Akchurins’ mansions. Our tour continued, and for three hours we were observing former wooden mansions owned by several families of the Akchurins’ kin and marveled at their grandeur in spite of their abandoned condition. In the very center of the village, there is a big house of the industrialist Yakub Akchurin who founded a joint-stock company “Partnership of Staroye Timoshkino Textiles Factory” in 1892. The last owner of the house was his son Ali. A two-story house with surviving sawn wooden lacework on the windows, the balcony and the perch remind of the love with which the house was built by its owners. In the Soviet time, it was housing an outpatient clinic that closed about two years ago. At the moment, the only legitimate owner of the house is a swallow that made its nest under the perch. “The family fortress” was shown to us by its faithful custodian Shamil Khanov who takes care of the house forbidding nailing up the windows and finding money for heating it in the winter time. Together with him, we walked from one room to another with signs “Surgeon” or “Physician” on the doors, we saw miraculously surviving cast-iron fireplace, molding and stoves on the upper floor. This floor turned out to be special in the house. “My mother gave birth to me in this room”, — Shamil Khanov said as he brought us to a small room flooded with sunlight, — “Women of the village were happy there was a small delivery department. They used to say that the house had a very light aura, so it was easy to deliver a baby”. I was amazed with uncle Shamil’s devotion. The house where his mother gave life to him got a continued life thanks to him. It would be great if some investors took the same care of this architectural masterpiece to prevent it from sinking into oblivion! The same is needed for another Suleiman Akchurin’s house where thirteen families live who got their rooms as they worked for the factory. It goes true for the house of Khasan Seit-Shakulov who was a large supplier of wool from Mongolia and Manchuria for the Akchurins’ textile factories, and a new owner is the last hope for this house.
Farewell Salah. The noon was coming. Our route ran through Kalda village where we attended a surviving and operating mosque whose construction was sponsored by the Akchurins, as well as other five mosques in Ziya Bashi. Here, the host of the village, hospitable Ravil Khanov was waiting for us. He invited us to his brother’s house where he told us about the history of the place and treated us as his guests, similar to how the Akchurins treated Gabdulla Tukay to a mutton noodle soup “shulpa” and a fragrant pilaf.

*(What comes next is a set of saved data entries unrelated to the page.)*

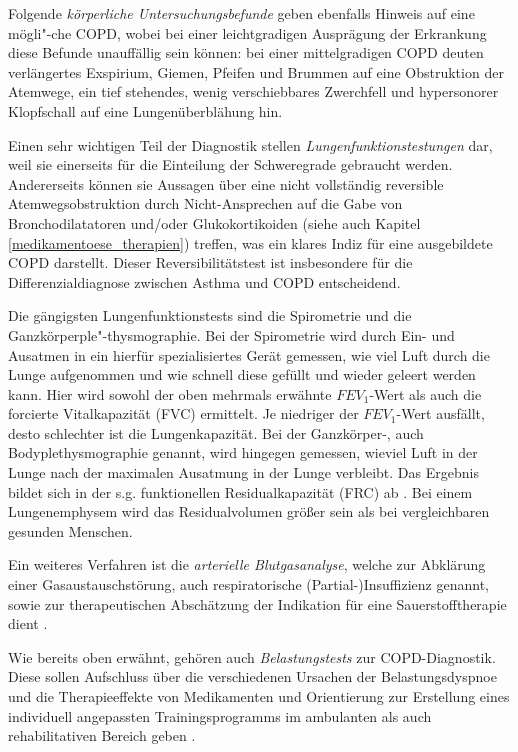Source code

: Folgende \emph{körperliche Untersuchungsbefunde} geben ebenfalls Hinweis auf eine mögli"-che COPD, wobei bei einer leichtgradigen Ausprägung der Erkrankung diese Befunde unauffällig sein können: bei einer mittelgradigen COPD deuten verlängertes Exspirium, Giemen, Pfeifen und Brummen auf eine Obstruktion der Atemwege, ein tief stehendes, wenig verschiebbares Zwerchfell und hypersonorer Klopfschall auf eine Lungenüberblähung hin. 

Einen sehr wichtigen Teil der Diagnostik stellen \emph{Lungenfunktionstestungen} dar, weil sie einerseits für die Einteilung der Schweregrade gebraucht werden. Andererseits können sie Aussagen über eine nicht vollständig reversible Atemwegsobstruktion durch Nicht-Ansprechen auf die Gabe von Bronchodilatatoren und/oder Glukokortikoiden (siehe auch Kapitel \ref{medikamentoese_therapien}) treffen, was ein klares Indiz für eine ausgebildete COPD darstellt. Dieser Reversibilitätstest ist insbesondere für die Differenzialdiagnose zwischen Asthma und COPD entscheidend. 

Die gängigsten Lungenfunktionstests sind die Spirometrie und die Ganzkörperple"-thysmographie. Bei der Spirometrie wird durch Ein- und Ausatmen in ein hierfür spezialisiertes Gerät gemessen, wie viel Luft durch die Lunge aufgenommen und wie schnell diese gefüllt und wieder geleert werden kann. Hier wird sowohl der oben mehrmals erwähnte $FEV_{1}$-Wert als auch die forcierte Vitalkapazität (FVC) ermittelt. Je niedriger der $FEV_{1}$-Wert ausfällt, desto schlechter ist die Lungenkapazität. Bei der Ganzkörper-, auch Bodyplethysmographie genannt, wird hingegen gemessen, wieviel Luft in der Lunge nach der maximalen Ausatmung in der Lunge verbleibt. Das Ergebnis bildet sich in der s.g. funktionellen Residualkapazität (FRC) ab \autocite[vgl.][e6f.]{vogelmeier2007}. Bei einem Lungenemphysem wird das Residualvolumen größer sein als bei vergleichbaren gesunden Menschen. 

Ein weiteres Verfahren ist die \emph{arterielle Blutgasanalyse}, welche zur Abklärung einer Gasaustauschstörung, auch respiratorische (Partial-)Insuffizienz genannt, sowie zur therapeutischen Abschätzung der Indikation für eine Sauerstofftherapie dient \autocite[190]{welte2007}.

Wie bereits oben erwähnt, gehören auch \emph{Belastungstests} zur COPD-Diagnostik. Diese sollen Aufschluss über die verschiedenen Ursachen der Belastungsdyspnoe und die Therapieeffekte von Medikamenten und Orientierung zur Erstellung eines individuell angepassten Trainingsprogramms im ambulanten als auch rehabilitativen Bereich geben \autocite[vgl.][e7]{vogelmeier2007}. 

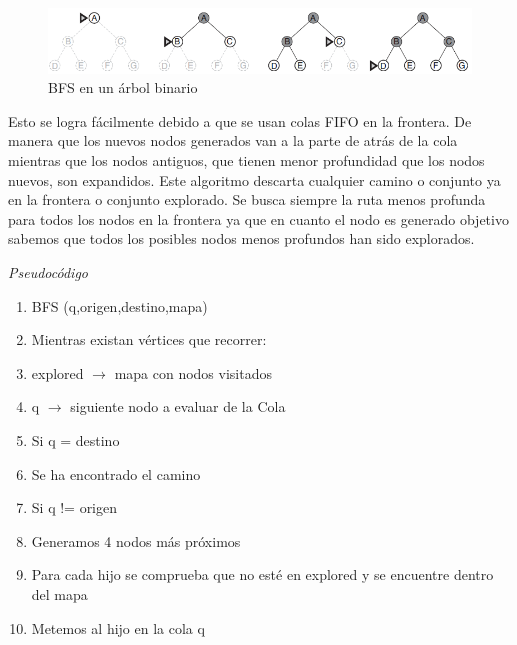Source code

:\documentclass[conference]{IEEEtran}
\begin{document}
\begin{figure}[H]
\centerline{\includegraphics[scale=0.4]{IMAGENES/BFS.png}}
\caption{BFS en un \'arbol binario}
\label{fig}
\end{figure}

Esto se logra f\'acilmente debido a que se usan colas FIFO en la frontera. De manera que los nuevos nodos generados van a la parte de atr\'as de la cola mientras que los nodos antiguos, que tienen menor profundidad que los nodos nuevos, son expandidos. Este algoritmo descarta cualquier camino o conjunto ya en la frontera o conjunto explorado. Se busca siempre la ruta menos profunda para todos los nodos en la frontera ya que en cuanto el nodo es generado objetivo sabemos que todos los posibles nodos menos profundos han sido explorados.

\begin{center}
\textit{Pseudocódigo}
\end{center}

\begin{enumerate}
\item BFS (q,origen,destino,mapa)
\item \hspace{1cm} Mientras existan v\'ertices que recorrer:
\item \hspace{1cm} explored \(\rightarrow\) mapa con nodos visitados
\item \hspace{1cm} q $\rightarrow$ siguiente nodo a evaluar de la Cola
\item \hspace{1cm} Si q = destino
\item \hspace{2cm} Se ha encontrado el camino
\item \hspace{1cm} Si q != origen
\item \hspace{2cm} Generamos 4 nodos m\'as pr\'oximos
\item \hspace{1cm} Para cada hijo se comprueba que no est\'e en explored  y se encuentre dentro del mapa
\item \hspace{1cm} Metemos al hijo en la cola q
\end{enumerate}
\end{document}
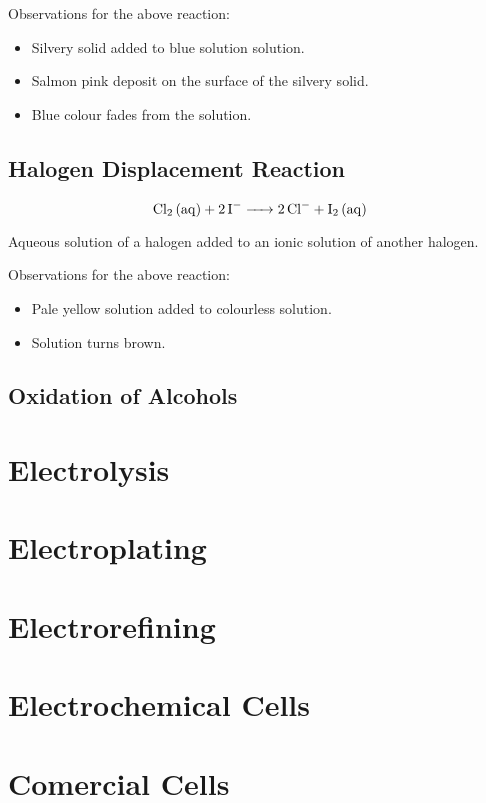 \documentclass[a4paper,11pt]{article}
\begin{document}
Observations for the above reaction:

\begin{itemize}
\item Silvery solid added to blue solution solution.
\item Salmon pink deposit on the surface of the silvery solid.
\item Blue colour fades from the solution.
\end{itemize}

\subsection{Halogen Displacement Reaction}

$$
\ce{Cl2 (aq) + 2I^{-} -> 2Cl^{-} + I2 (aq)}
$$

Aqueous solution of a halogen added to an ionic solution of another halogen.

Observations for the above reaction:

\begin{itemize}
\item Pale yellow solution added to colourless solution.
\item Solution turns brown.
\end{itemize}

\subsection{Oxidation of Alcohols}



\section{Electrolysis}




\section{Electroplating}



\section{Electrorefining}



\section{Electrochemical Cells}



\section{Comercial Cells}
\end{document}
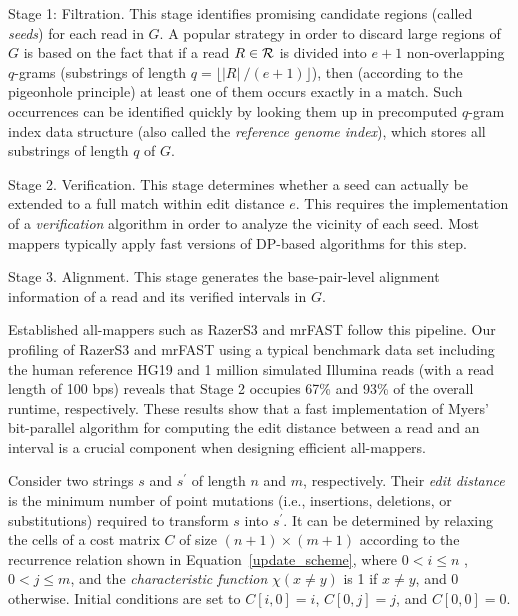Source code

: \begin{description}

\item{Stage 1: Filtration.} This stage identifies promising candidate
  regions (called {\em seeds}) for each read in $G$. A popular
  strategy in order to discard large regions of $G$ is based on the
  fact that if a read $R \in {\cal R}$ is divided into $e+1$
  non-overlapping $q$-grams (substrings of length $q = \lfloor \lvert
  R\rvert\ /(e+1) \rfloor$), then (according to the pigeonhole
  principle) at least one of them occurs exactly in a match. Such
  occurrences can be identified quickly by looking them up in
  precomputed $q$-gram index data structure (also called the {\em
    reference genome index}), which stores all substrings of length
  $q$ of $G$.

\item{Stage 2. Verification.} This stage determines whether a seed can
  actually be extended to a full match within edit distance $e$. This
  requires the implementation of a {\em verification} algorithm in
  order to analyze the vicinity of each seed. Most mappers typically
  apply fast versions of DP-based algorithms for this step.

\item{Stage 3. Alignment.} This stage generates the base-pair-level
  alignment information of a read and its verified intervals in $G$.

\end{description}

Established all-mappers such as RazerS3 \cite{razers3} and mrFAST
\cite{mrfast} follow this pipeline. Our profiling of RazerS3 and
mrFAST using a typical benchmark data set including the human
reference HG19 and 1 million simulated Illumina reads (with a read
length of 100 bps) reveals that Stage 2 occupies 67\% and 93\% of the
overall runtime, respectively. These results show that a fast implementation
of Myers' bit-parallel algorithm for computing the edit distance
between a read and an interval is a crucial component when designing
efficient all-mappers.

Consider two strings $s$ and $s^\prime$ of length $n$ and $m$,
respectively. Their {\em edit distance} is the minimum number of point
mutations (i.e., insertions, deletions, or substitutions) required to
transform $s$ into $s^\prime$. It can be determined by relaxing the
cells of a cost matrix $C$ of size $(n+1) \times (m+1)$ according to
the recurrence relation shown in Equation~\ref{update_scheme}, where
$0 < i \le n$ , $0 < j \le m$, and the {\em characteristic function}
$\chi (x \ne y)$ is 1 if $x \ne y$, and 0 otherwise. Initial
conditions are set to $C[i,0] = i$, $C[0,j] = j$, and $C[0,0] = 0$.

Before we left, we visited a cemetery where practically all the representatives of this formerly powerful family rest. Linar Gubaydulin from “Beznen Miras” magazine who accompanied us, read Arabic inscriptions in old tombstones and provided clarifications. Hopefully, an expedition of historians will be sent here to study them in more detail.
So we prepared to leave when young voices of muezzins sang from two minarets at the same time, and the earthly hustle and bustle stopped for a moment. Soon, having said “Amen!” we got into our cars and left, and on our way we were discussing the fact that the events of the past century confirmed that the whole of this area owed its well-being and prosperity to the outstanding children of the Tatar nation, the Akchurins dynasty.
If ponder more on it, the whole of the Akchurins’ manor, including the factory, the mosque and other structures could become an open-air museum. Is there anybody willing to eternalize the memory of the ancient and still-living Akchurins dynasty that served the well-being of our Motherland faithfully for centuries?